Data excerpts:
# # # #
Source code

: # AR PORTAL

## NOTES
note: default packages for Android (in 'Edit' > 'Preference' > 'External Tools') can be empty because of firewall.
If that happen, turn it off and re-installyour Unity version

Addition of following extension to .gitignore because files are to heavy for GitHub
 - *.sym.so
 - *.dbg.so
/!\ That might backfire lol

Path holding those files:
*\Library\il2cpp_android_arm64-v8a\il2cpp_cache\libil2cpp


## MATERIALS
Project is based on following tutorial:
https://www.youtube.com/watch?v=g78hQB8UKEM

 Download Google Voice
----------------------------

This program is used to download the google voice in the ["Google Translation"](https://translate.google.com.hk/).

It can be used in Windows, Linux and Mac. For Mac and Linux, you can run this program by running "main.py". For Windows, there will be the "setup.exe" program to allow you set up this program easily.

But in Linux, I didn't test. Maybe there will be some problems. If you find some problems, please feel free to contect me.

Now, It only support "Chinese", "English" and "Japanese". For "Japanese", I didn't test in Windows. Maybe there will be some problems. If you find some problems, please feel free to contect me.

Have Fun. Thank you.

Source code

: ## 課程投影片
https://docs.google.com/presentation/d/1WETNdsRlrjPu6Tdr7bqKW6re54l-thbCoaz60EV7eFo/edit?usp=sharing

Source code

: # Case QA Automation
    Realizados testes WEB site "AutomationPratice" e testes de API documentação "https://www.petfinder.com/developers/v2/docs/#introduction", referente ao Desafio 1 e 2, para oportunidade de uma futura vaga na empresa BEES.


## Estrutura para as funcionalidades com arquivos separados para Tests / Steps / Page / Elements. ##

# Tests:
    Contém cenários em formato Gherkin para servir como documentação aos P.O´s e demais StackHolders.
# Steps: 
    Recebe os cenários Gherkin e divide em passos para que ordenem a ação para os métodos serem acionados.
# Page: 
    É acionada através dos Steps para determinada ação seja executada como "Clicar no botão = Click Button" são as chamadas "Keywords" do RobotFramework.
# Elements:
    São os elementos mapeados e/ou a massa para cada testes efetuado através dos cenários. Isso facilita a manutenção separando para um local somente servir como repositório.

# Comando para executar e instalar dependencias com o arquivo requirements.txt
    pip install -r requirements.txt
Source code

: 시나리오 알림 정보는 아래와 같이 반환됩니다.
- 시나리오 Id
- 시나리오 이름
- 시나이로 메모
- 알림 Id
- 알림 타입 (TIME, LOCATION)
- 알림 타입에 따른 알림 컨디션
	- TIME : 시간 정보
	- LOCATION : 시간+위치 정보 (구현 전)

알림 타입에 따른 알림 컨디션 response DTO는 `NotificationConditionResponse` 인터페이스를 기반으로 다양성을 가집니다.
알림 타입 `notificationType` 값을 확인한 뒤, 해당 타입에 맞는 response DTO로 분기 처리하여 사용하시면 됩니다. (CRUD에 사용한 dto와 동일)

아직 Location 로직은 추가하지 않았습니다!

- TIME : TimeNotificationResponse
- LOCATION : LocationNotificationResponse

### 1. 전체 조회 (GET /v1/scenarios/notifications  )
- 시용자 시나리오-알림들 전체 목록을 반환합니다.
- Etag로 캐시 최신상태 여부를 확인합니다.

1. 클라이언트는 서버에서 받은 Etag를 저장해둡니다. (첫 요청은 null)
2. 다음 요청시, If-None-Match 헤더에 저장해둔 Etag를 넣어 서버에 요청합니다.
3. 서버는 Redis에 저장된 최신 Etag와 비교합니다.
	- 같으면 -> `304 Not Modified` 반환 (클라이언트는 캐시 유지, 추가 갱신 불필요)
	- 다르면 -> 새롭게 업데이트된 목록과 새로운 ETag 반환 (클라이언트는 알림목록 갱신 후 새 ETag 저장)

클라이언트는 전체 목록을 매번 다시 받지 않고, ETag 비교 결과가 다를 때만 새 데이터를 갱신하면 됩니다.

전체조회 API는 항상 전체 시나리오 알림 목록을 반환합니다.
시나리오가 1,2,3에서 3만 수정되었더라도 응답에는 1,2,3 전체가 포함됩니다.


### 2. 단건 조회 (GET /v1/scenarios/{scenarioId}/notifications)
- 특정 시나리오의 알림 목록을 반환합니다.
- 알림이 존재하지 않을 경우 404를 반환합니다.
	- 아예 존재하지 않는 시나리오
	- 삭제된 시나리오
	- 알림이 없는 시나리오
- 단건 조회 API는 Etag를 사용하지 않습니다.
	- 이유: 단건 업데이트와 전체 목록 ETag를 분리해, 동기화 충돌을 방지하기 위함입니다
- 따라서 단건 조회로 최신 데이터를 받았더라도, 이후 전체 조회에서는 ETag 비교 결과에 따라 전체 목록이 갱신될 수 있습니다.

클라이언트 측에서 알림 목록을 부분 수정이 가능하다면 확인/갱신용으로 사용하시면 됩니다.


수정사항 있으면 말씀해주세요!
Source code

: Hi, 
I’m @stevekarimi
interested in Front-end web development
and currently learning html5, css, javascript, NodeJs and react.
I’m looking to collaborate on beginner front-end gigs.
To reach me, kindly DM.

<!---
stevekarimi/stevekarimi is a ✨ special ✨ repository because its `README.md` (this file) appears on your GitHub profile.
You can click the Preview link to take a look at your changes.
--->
# # # #
== WORK ORDER ==
Tally every line of the entries that contains the word "Windows", and respond with that number only.

== TASK SOLUTION ==
2